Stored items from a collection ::
+--

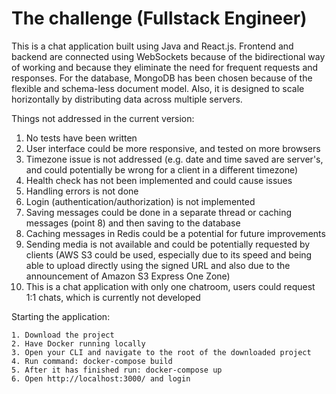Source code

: # The challenge (Fullstack Engineer)

This is a chat application built using Java and React.js.
Frontend and backend are connected using WebSockets because of the bidirectional way of working and because they eliminate the need for frequent requests and responses.
For the database, MongoDB has been chosen because of the flexible and schema-less document model. Also, it is designed to scale horizontally by distributing data across multiple servers. 

Things not addressed in the current version:

1. No tests have been written
2. User interface could be more responsive, and tested on more browsers
3. Timezone issue is not addressed (e.g. date and time saved are server's, and could potentially be wrong for a client in a different timezone)
4. Health check has not been implemented and could cause issues
5. Handling errors is not done
6. Login (authentication/authorization) is not implemented
7. Saving messages could be done in a separate thread or caching messages (point 8) and then saving to the database
8. Caching messages in Redis could be a potential for future improvements
9. Sending media is not available and could be potentially requested by clients (AWS S3 could be used, especially due to its speed and being able to upload directly using the signed URL and also due to the announcement of Amazon S3 Express One Zone)
10. This is a chat application with only one chatroom, users could request 1:1 chats, which is currently not developed


Starting the application:

```
1. Download the project
2. Have Docker running locally
3. Open your CLI and navigate to the root of the downloaded project
4. Run command: docker-compose build
5. After it has finished run: docker-compose up
6. Open http://localhost:3000/ and login

```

+--

What the task asks ::
Since the copy must exclude the pictures, transcribe only the text of the records, word for word.

Your response ::
Source code

: # The challenge (Fullstack Engineer)

This is a chat application built using Java and React.js.
Frontend and backend are connected using WebSockets because of the bidirectional way of working and because they eliminate the need for frequent requests and responses.
For the database, MongoDB has been chosen because of the flexible and schema-less document model. Also, it is designed to scale horizontally by distributing data across multiple servers. 

Things not addressed in the current version:

1. No tests have been written
2. User interface could be more responsive, and tested on more browsers
3. Timezone issue is not addressed (e.g. date and time saved are server's, and could potentially be wrong for a client in a different timezone)
4. Health check has not been implemented and could cause issues
5. Handling errors is not done
6. Login (authentication/authorization) is not implemented
7. Saving messages could be done in a separate thread or caching messages (point 8) and then saving to the database
8. Caching messages in Redis could be a potential for future improvements
9. Sending media is not available and could be potentially requested by clients (AWS S3 could be used, especially due to its speed and being able to upload directly using the signed URL and also due to the announcement of Amazon S3 Express One Zone)
10. This is a chat application with only one chatroom, users could request 1:1 chats, which is currently not developed


Starting the application:

```
1. Download the project
2. Have Docker running locally
3. Open your CLI and navigate to the root of the downloaded project
4. Run command: docker-compose build
5. After it has finished run: docker-compose up
6. Open http://localhost:3000/ and login

```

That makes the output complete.